In 2005 when Qin made her debut as a painter, some leading curators and art critics were amazed at this “self-taught” woman artists and her interesting works. To many people at that time, Qin Fengling, as a name, was obscure, silent, quiet, and even dependent. Since her husband, Wang Luyan, is an important figure in contemporary art in China, people find it hard to mention one without the other. It is true that Wang is inevitable in any discourse about Qin. He, together with their artist friends, was actually her first teacher in art. As a woman artist without a formal background in regular academic training in painting, she did not start with a painting brush. While keeping herself busy cooking in the kitchen and making tea in the sitting room, she was exposed to the heated discussions among these critics and artists. Little by little, she came under their influence, joined their discussions, and began to have “words to say and pictures to paint”.
Her first series in 2005 were closely related to imagination and sentiments unique to women, and those about society and living environment were also her concern to share with the public. “These paintings follow nothing but my feelings. It does not matter what a painting needs but what I want to see. That’s it.” We might as well call these paintings her diary, her lyrical world. Painting has become an integral part of life, not something added or an impulse. “My works are not the result of passion, but flow of feelings in life. My eyes are focused on my life, on what’s around me, and on what I want to feel.” It is not wise to refer to her own statements and make a hasty judgment that she is “closed-minded”, homely , or feminine. On the contrary, her paintings, open and highly informative in their own right, deconstruct in a revolutionary way contemporary painting in China and offer most vivid interpretation on the pictorial school called “New Painting”. It is the independent and experimental quality of these paintings that has distinguished Qin in the art community in China and earned her a rightful place.

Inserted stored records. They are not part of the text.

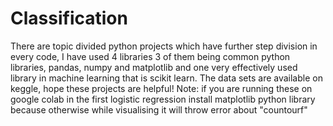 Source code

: # Classification
There are topic divided python projects which have further step division in every code, I have used 4 libraries 3 of them being common python libraries, pandas, numpy and matplotlib and one very effectively used library in machine learning that is scikit learn. The data sets are available on keggle, hope these projects are helpful!
Note: if you are running these on google colab in the first logistic regression install matplotlib python library because otherwise while visualising it will throw error about "countourf" 
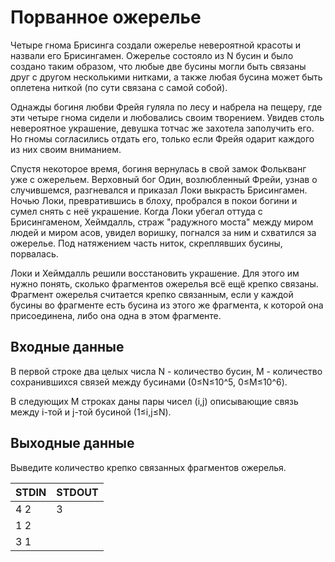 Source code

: # Порванное ожерелье
Четыре гнома Брисинга создали ожерелье невероятной красоты и назвали его Брисингамен. Ожерелье состояло из N бусин и было создано таким образом, что любые две бусины могли быть связаны друг с другом несколькими нитками, а также любая бусина может быть оплетена ниткой (по сути связана с самой собой).

Однажды богиня любви Фрейя гуляла по лесу и набрела на пещеру, где эти четыре гнома сидели и любовались своим творением. Увидев столь невероятное украшение, девушка тотчас же захотела заполучить его. Но гномы согласились отдать его, только если Фрейя одарит каждого из них своим вниманием.

Спустя некоторое время, богиня вернулась в свой замок Фолькванг уже с ожерельем. Верховный бог Один, возлюбленный Фрейи, узнав о случившемся, разгневался и приказал Локи выкрасть Брисингамен. Ночью Локи, превратившись в блоху, пробрался в покои богини и сумел снять с неё украшение. Когда Локи убегал оттуда с Брисингаменом, Хеймдалль, страж "радужного моста" между миром людей и миром асов, увидел воришку, погнался за ним и схватился за ожерелье. Под натяжением часть ниток, скреплявших бусины, порвалась.

Локи и Хеймдалль решили восстановить украшение. Для этого им нужно понять, сколько фрагментов ожерелья всё ещё крепко связаны. Фрагмент ожерелья считается крепко связанным, если у каждой бусины во фрагменте есть бусина из этого же фрагмента, к которой она присоединена, либо она одна в этом фрагменте.

## Входные данные

В первой строке два целых числа N - количество бусин, M - количество сохранившихся связей между бусинами (0≤N≤10^5, 0≤M≤10^6).

В следующих M строках даны пары чисел (i,j) описывающие связь между i-той и j-той бусиной (1≤i,j≤N).

## Выходные данные

Выведите количество крепко связанных фрагментов ожерелья.

|STDIN|STDOUT|
|-----|------|
|4 2|3|
|1 2||
|3 1|| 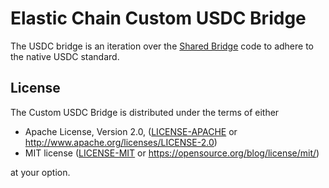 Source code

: # Elastic Chain Custom USDC Bridge
The USDC bridge is an iteration over the [Shared Bridge](https://docs.zksync.io/zk-stack/components/shared-bridges) code
to adhere to the native USDC standard.

## License

The Custom USDC Bridge is distributed under the terms of either

- Apache License, Version 2.0, ([LICENSE-APACHE](LICENSE-APACHE) or <http://www.apache.org/licenses/LICENSE-2.0>)
- MIT license ([LICENSE-MIT](LICENSE-MIT) or <https://opensource.org/blog/license/mit/>)

at your option.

The little relief figures in acrylic paint are the result of her signature technique. The paint is squeezed directly onto the canvas to give life to these figures in a skillful and careful way. They have eyes, mouths and even looks: lost, anxious, shouting and looking around. These paintings allows us to feel the artist’s unique way to “communicate”. What she expresses might be the same as what we feel, or maybe different from, and we might be doing the same thing as the figures in the painting do, or sometimes they are just the kind of person we do not want to be. Most of her works involve the concept of “collective unconsciousness” in that the densely placed figures not only highlight the numbers but also are connected with an individual’s collective memory and experience, such as Young Pioneers in the childhood, group activities, Red Guards in the Cultural Revolution, etc. “Flags” (2008) consists of groups of miniature red female figures with subtle facial expressions. Nestling up against one another, these figures conveys the sense and sensibility that betray the hidden impulse. “Gaps in the City Landscape-2” (2009) depict revealingly the densely populated and heavily congested cities. There is a sharp contrast between the bright and colorful surface of city life and the restlessness and insecurity in our inner world. Also she skillfully incorporates metaphor, personification, fantasy, hyperbole and other literary techniques in his production. The swarms of worms on the Chinese cabbage In “Cabbage-worms” (2007) are personified to convey her sensitivity to life; “Ladder” (2009) features a high ladder and a crowd falling over one another to climb the ladder is metaphoric of the insatiable hunger for fame and material wealth. It is up to the viewers to decide whether it is a humor or a satire.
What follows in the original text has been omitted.